Because losing Haven did not end in the moment we lost her. It continues in the living. It appears in the quiet rhythms of everyday life, in ways that feel both invisible and overwhelming. There are no memories of first words or familiar routines to revisit. Instead, there is the weight of what was hoped for but never fully lived. There is the ache of what should have been – milestones that will never arrive, moments that will never unfold, a life that was held for such a brief and fragile time.

And yet, her absence is real. It is present in the spaces she should have filled, in the future that now feels rewritten, in the quiet awareness that something deeply significant is missing even if others cannot always see it. And perhaps one of the most disorienting parts is that the world does not stop for that absence. Life continues in its outward motion, unchanged in appearance, even as everything internally has shifted.

The day after everything falls apart is not always loud in its grief. More often, it is quiet in a way that feels almost unbearable. It is a silence that stretches and lingers, leaving you alone with questions that do not yet have answers. It is a space where meaning has not formed, where resolution has not arrived, and where the future feels uncertain at best.

On the cross, Jesus cried out, “My God, my God, why have you forsaken me?” (Matthew 27:46) Those words do not resolve neatly. They do not explain the suffering or soften it. They simply tell the truth about what it feels like to be in the middle of it. And after that cry, there was silence. Even in that silence, the promise remained: the resurrection had already been spoken, even if it could not yet be seen. What seemed like the end was only the middle of the story, and through that middle, God’s hope was quietly working toward redemption.

This is why the day after matters. Because it tells the truth about what it is like to live inside a story that has not yet been resolved. It reminds us that there is space for confusion, for sorrow, and for not knowing how to move forward. It makes room for a kind of faith that exists quietly, sometimes painfully, in the presence of loss, even when hope cannot yet be fully grasped.

There is a passage in Lamentations that says, “The Lord is my portion… therefore I will hope in him.” (Lamentations 3:24) And another: “The Lord is near to the brokenhearted and saves those who are crushed in spirit.” (Psalm 34:18)

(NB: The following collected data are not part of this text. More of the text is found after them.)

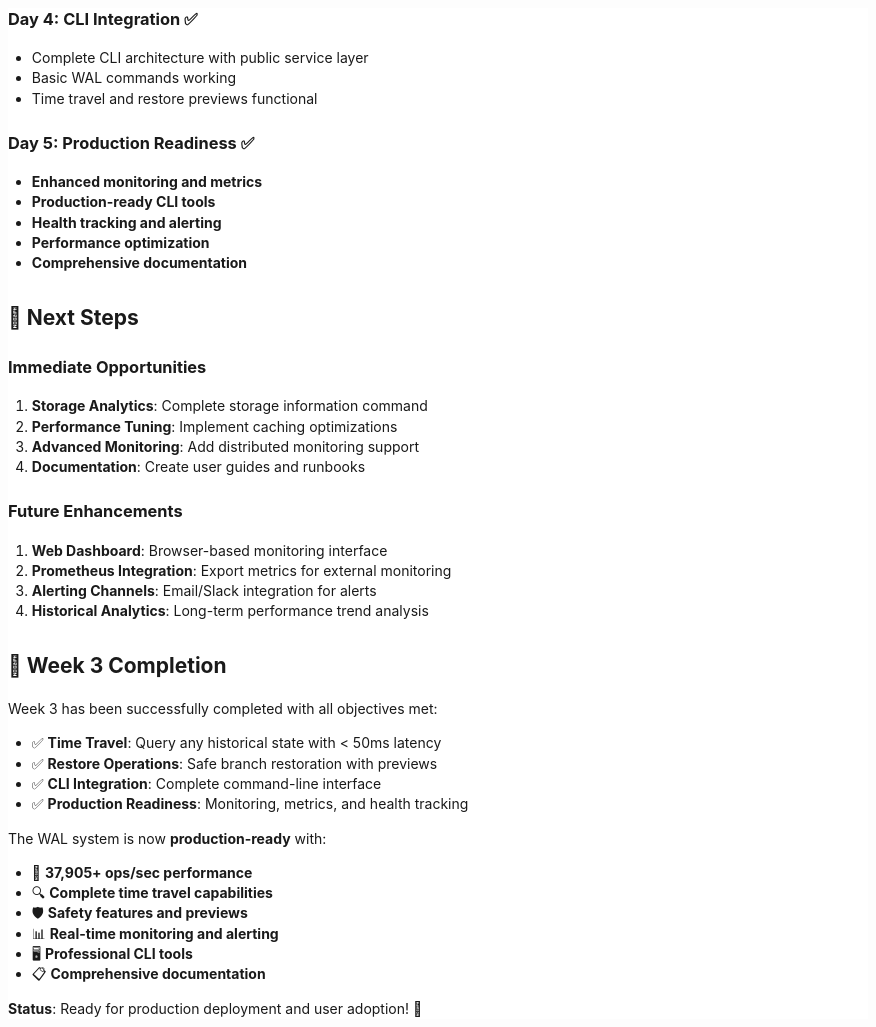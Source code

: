 ### Day 4: CLI Integration ✅
- Complete CLI architecture with public service layer
- Basic WAL commands working
- Time travel and restore previews functional

### Day 5: Production Readiness ✅
- **Enhanced monitoring and metrics**
- **Production-ready CLI tools**  
- **Health tracking and alerting**
- **Performance optimization**
- **Comprehensive documentation**

## 📝 Next Steps

### Immediate Opportunities
1. **Storage Analytics**: Complete storage information command
2. **Performance Tuning**: Implement caching optimizations
3. **Advanced Monitoring**: Add distributed monitoring support
4. **Documentation**: Create user guides and runbooks

### Future Enhancements
1. **Web Dashboard**: Browser-based monitoring interface
2. **Prometheus Integration**: Export metrics for external monitoring
3. **Alerting Channels**: Email/Slack integration for alerts
4. **Historical Analytics**: Long-term performance trend analysis

## 🎉 Week 3 Completion

Week 3 has been successfully completed with all objectives met:

- ✅ **Time Travel**: Query any historical state with < 50ms latency
- ✅ **Restore Operations**: Safe branch restoration with previews
- ✅ **CLI Integration**: Complete command-line interface
- ✅ **Production Readiness**: Monitoring, metrics, and health tracking

The WAL system is now **production-ready** with:
- 🚀 **37,905+ ops/sec performance**
- 🔍 **Complete time travel capabilities** 
- 🛡️ **Safety features and previews**
- 📊 **Real-time monitoring and alerting**
- 🖥️ **Professional CLI tools**
- 📋 **Comprehensive documentation**

**Status**: Ready for production deployment and user adoption! 🎊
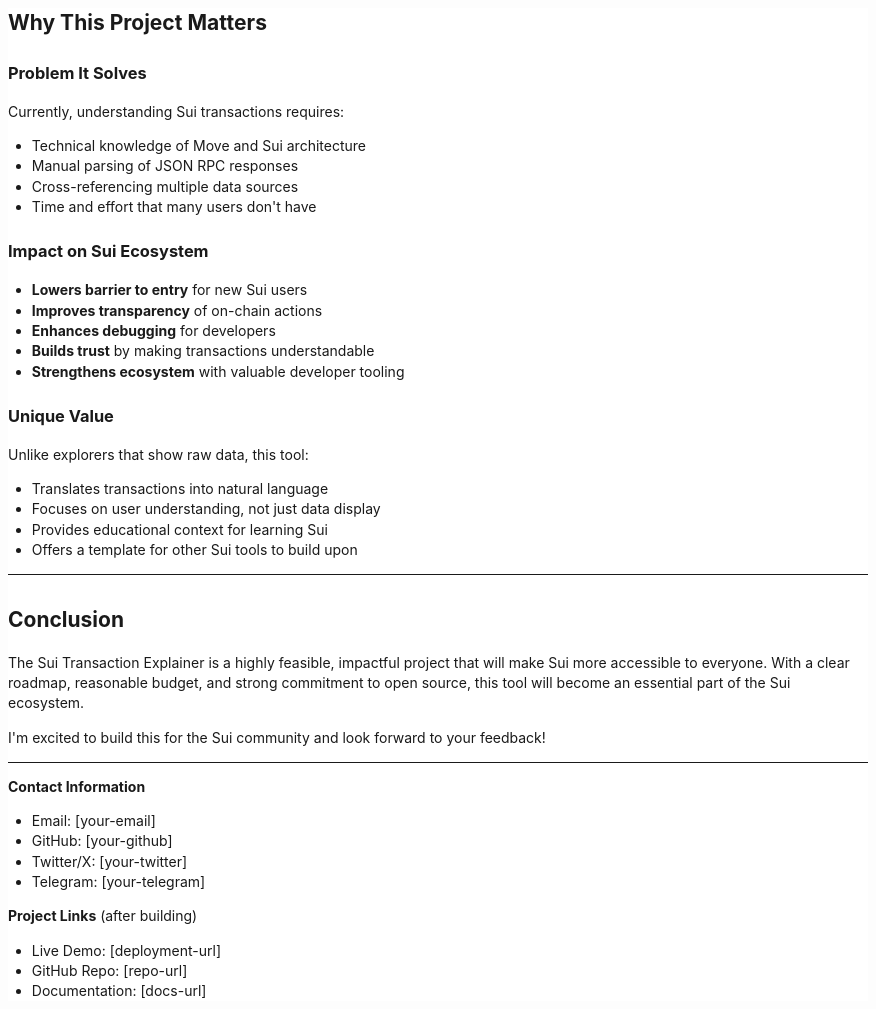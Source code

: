 ## Why This Project Matters

### Problem It Solves
Currently, understanding Sui transactions requires:
- Technical knowledge of Move and Sui architecture
- Manual parsing of JSON RPC responses
- Cross-referencing multiple data sources
- Time and effort that many users don't have

### Impact on Sui Ecosystem
- **Lowers barrier to entry** for new Sui users
- **Improves transparency** of on-chain actions
- **Enhances debugging** for developers
- **Builds trust** by making transactions understandable
- **Strengthens ecosystem** with valuable developer tooling

### Unique Value
Unlike explorers that show raw data, this tool:
- Translates transactions into natural language
- Focuses on user understanding, not just data display
- Provides educational context for learning Sui
- Offers a template for other Sui tools to build upon

---

## Conclusion

The Sui Transaction Explainer is a highly feasible, impactful project that will make Sui more accessible to everyone. With a clear roadmap, reasonable budget, and strong commitment to open source, this tool will become an essential part of the Sui ecosystem.

I'm excited to build this for the Sui community and look forward to your feedback!

---

**Contact Information**
- Email: [your-email]
- GitHub: [your-github]
- Twitter/X: [your-twitter]
- Telegram: [your-telegram]

**Project Links** (after building)
- Live Demo: [deployment-url]
- GitHub Repo: [repo-url]
- Documentation: [docs-url]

Near does not always mean felt.
Near does not always mean understood.

But it does mean that even here – in this quiet, unresolved, in-between place – we are not abandoned.

Even in the “Saturday” of our own grief, we can hold the truth that the crucifixion was not the end. Jesus did rise again, defeating death, and because of that sacrifice, we have the gift of heaven. That promise does not erase the sorrow of today, but it gives hope a foothold—a reminder that grief exists within a larger story of redemption and eternal life.

If you find yourself in the day after your own kind of loss, unsure of how to move forward or what comes next, you are not alone. This space, as painful and disorienting as it is, has been lived in before. Even there, faith exists quietly, in the waiting, in the remaining, in the small acts of enduring each new day. And even if the full promise of resurrection is not yet visible, it is still part of the story that God is weaving.

Even here, the story continues – not in clarity, not in resolution, but in the steady, tender act of remaining.